About the Patient Protection and Affordable Care Act
If you are not able to obtain health insurance through your employer and are not yet eligible for Medicare, your best option may be purchasing a major medical plan on the government health marketplace exchange under “Obamacare.” Review each plan’s coverage carefully using the table. In addition, make sure the plan you choose meets all the Affordable Care Act (ACA) requirements under the law, especially coverage of the 10 essential health benefits: doctor’s office visits; emergency room services and hospitalization; pregnancy and newborn care; mental health and substance use disorder services; prescription drugs; rehabilitative services and devices; laboratory services; preventive services; chronic disease management; and children’s health services (including oral and vision care).

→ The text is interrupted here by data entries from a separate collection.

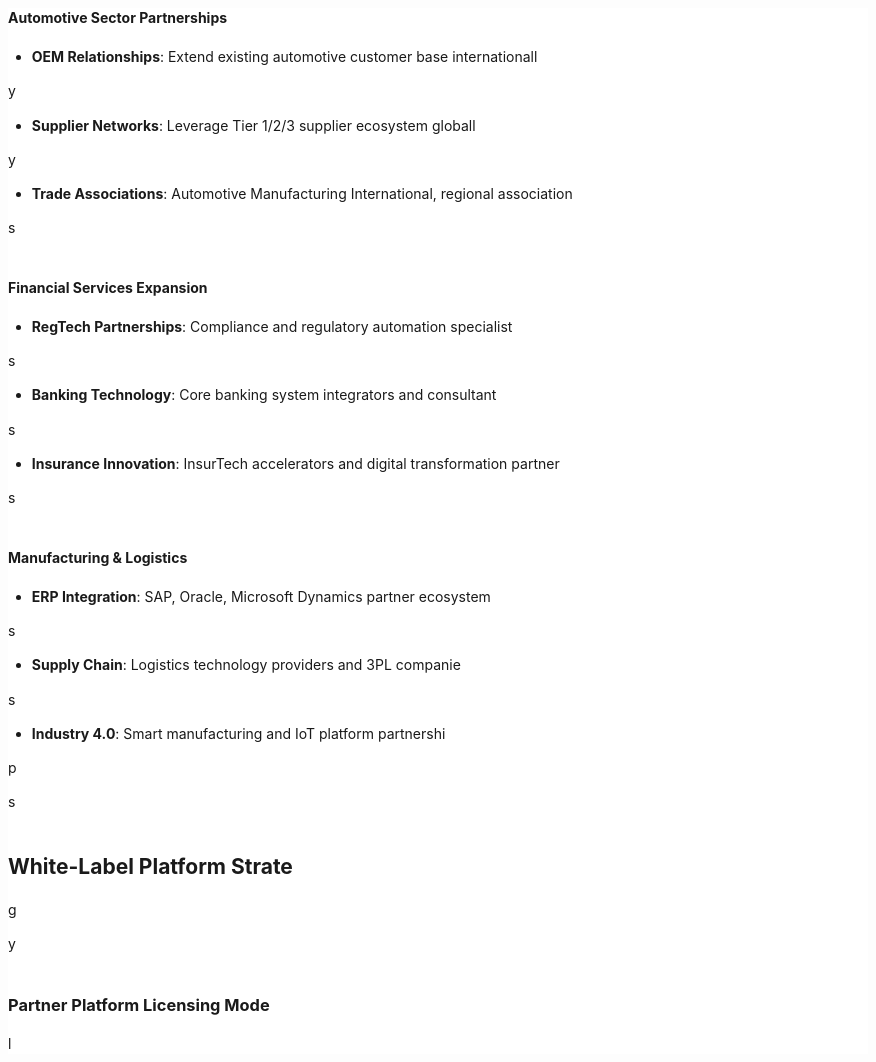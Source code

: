#### Automotive Sector Partnerships

- **OEM Relationships**: Extend existing automotive customer base internationall

y

- **Supplier Networks**: Leverage Tier 1/2/3 supplier ecosystem globall

y

- **Trade Associations**: Automotive Manufacturing International, regional association

s

#

#### Financial Services Expansion

- **RegTech Partnerships**: Compliance and regulatory automation specialist

s

- **Banking Technology**: Core banking system integrators and consultant

s

- **Insurance Innovation**: InsurTech accelerators and digital transformation partner

s

#

#### Manufacturing & Logistics

- **ERP Integration**: SAP, Oracle, Microsoft Dynamics partner ecosystem

s

- **Supply Chain**: Logistics technology providers and 3PL companie

s

- **Industry 4.0**: Smart manufacturing and IoT platform partnershi

p

s

#

## White-Label Platform Strate

g

y

#

### Partner Platform Licensing Mode

l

These full benefit plans are known as qualified health plans (QHPs). A QHP is also eligible for purchase with an Obamacare subsidy, which is a premium tax credit. Subsidies are helpful to people who are earning less than 400 percent of the federal poverty level. But it’s important to understand that a subsidy is based on that given year’s income. If you earn more than expected in 2018, you may need to repay some of — or the entire — subsidy you collected.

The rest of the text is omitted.